→ **Data under study**

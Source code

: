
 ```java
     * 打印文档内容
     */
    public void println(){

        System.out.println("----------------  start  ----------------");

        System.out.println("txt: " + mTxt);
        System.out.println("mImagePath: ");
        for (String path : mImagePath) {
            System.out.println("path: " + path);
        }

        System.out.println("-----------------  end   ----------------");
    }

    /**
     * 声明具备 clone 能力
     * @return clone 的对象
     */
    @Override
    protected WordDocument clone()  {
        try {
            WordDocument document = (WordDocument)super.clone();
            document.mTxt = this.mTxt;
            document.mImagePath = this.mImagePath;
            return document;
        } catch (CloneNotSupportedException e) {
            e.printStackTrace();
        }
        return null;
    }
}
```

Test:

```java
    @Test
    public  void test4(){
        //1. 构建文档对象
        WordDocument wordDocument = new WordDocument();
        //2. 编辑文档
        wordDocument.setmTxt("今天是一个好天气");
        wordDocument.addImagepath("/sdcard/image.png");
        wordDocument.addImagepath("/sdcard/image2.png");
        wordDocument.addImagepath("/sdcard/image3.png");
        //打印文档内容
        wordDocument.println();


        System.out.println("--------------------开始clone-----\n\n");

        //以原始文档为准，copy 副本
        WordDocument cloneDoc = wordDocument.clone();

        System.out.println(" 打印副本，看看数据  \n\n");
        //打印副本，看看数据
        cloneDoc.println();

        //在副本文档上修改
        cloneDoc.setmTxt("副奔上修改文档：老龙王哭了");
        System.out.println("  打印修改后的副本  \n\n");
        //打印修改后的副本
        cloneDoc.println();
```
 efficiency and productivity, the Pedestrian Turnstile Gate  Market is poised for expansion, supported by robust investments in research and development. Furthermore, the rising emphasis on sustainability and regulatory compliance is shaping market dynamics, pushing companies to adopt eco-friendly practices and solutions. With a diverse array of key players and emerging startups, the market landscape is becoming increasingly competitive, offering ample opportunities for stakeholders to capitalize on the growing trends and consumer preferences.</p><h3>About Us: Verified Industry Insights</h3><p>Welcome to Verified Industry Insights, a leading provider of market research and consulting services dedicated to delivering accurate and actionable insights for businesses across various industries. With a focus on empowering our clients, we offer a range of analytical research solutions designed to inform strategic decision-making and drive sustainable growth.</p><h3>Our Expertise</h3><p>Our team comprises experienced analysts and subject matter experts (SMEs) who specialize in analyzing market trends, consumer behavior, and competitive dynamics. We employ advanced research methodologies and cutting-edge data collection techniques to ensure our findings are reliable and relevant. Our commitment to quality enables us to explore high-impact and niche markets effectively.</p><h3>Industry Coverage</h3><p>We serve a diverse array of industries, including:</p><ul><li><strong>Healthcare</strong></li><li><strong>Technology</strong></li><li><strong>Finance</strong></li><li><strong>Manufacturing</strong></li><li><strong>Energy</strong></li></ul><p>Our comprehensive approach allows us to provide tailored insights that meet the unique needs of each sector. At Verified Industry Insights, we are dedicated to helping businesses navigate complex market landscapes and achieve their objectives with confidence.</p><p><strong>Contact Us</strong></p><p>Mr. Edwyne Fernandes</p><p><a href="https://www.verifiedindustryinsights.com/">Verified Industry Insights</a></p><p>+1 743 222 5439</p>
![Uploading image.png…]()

→ **Work item**
Each line of the listing is to be repeated without alteration.

→ **Result of the task**
Source code

:
 ```java
     * 打印文档内容
     */
    public void println(){

        System.out.println("----------------  start  ----------------");

        System.out.println("txt: " + mTxt);
        System.out.println("mImagePath: ");
        for (String path : mImagePath) {
            System.out.println("path: " + path);
        }

        System.out.println("-----------------  end   ----------------");
    }

    /**
     * 声明具备 clone 能力
     * @return clone 的对象
     */
    @Override
    protected WordDocument clone()  {
        try {
            WordDocument document = (WordDocument)super.clone();
            document.mTxt = this.mTxt;
            document.mImagePath = this.mImagePath;
            return document;
        } catch (CloneNotSupportedException e) {
            e.printStackTrace();
        }
        return null;
    }
}
```

Test:

```java
    @Test
    public  void test4(){
        //1. 构建文档对象
        WordDocument wordDocument = new WordDocument();
        //2. 编辑文档
        wordDocument.setmTxt("今天是一个好天气");
        wordDocument.addImagepath("/sdcard/image.png");
        wordDocument.addImagepath("/sdcard/image2.png");
        wordDocument.addImagepath("/sdcard/image3.png");
        //打印文档内容
        wordDocument.println();


        System.out.println("--------------------开始clone-----\n\n");

        //以原始文档为准，copy 副本
        WordDocument cloneDoc = wordDocument.clone();

        System.out.println(" 打印副本，看看数据  \n\n");
        //打印副本，看看数据
        cloneDoc.println();

        //在副本文档上修改
        cloneDoc.setmTxt("副奔上修改文档：老龙王哭了");
        System.out.println("  打印修改后的副本  \n\n");
        //打印修改后的副本
        cloneDoc.println();
```
 efficiency and productivity, the Pedestrian Turnstile Gate  Market is poised for expansion, supported by robust investments in research and development. Furthermore, the rising emphasis on sustainability and regulatory compliance is shaping market dynamics, pushing companies to adopt eco-friendly practices and solutions. With a diverse array of key players and emerging startups, the market landscape is becoming increasingly competitive, offering ample opportunities for stakeholders to capitalize on the growing trends and consumer preferences.</p><h3>About Us: Verified Industry Insights</h3><p>Welcome to Verified Industry Insights, a leading provider of market research and consulting services dedicated to delivering accurate and actionable insights for businesses across various industries. With a focus on empowering our clients, we offer a range of analytical research solutions designed to inform strategic decision-making and drive sustainable growth.</p><h3>Our Expertise</h3><p>Our team comprises experienced analysts and subject matter experts (SMEs) who specialize in analyzing market trends, consumer behavior, and competitive dynamics. We employ advanced research methodologies and cutting-edge data collection techniques to ensure our findings are reliable and relevant. Our commitment to quality enables us to explore high-impact and niche markets effectively.</p><h3>Industry Coverage</h3><p>We serve a diverse array of industries, including:</p><ul><li><strong>Healthcare</strong></li><li><strong>Technology</strong></li><li><strong>Finance</strong></li><li><strong>Manufacturing</strong></li><li><strong>Energy</strong></li></ul><p>Our comprehensive approach allows us to provide tailored insights that meet the unique needs of each sector. At Verified Industry Insights, we are dedicated to helping businesses navigate complex market landscapes and achieve their objectives with confidence.</p><p><strong>Contact Us</strong></p><p>Mr. Edwyne Fernandes</p><p><a href="https://www.verifiedindustryinsights.com/">Verified Industry Insights</a></p><p>+1 743 222 5439</p>
![Uploading image.png…]()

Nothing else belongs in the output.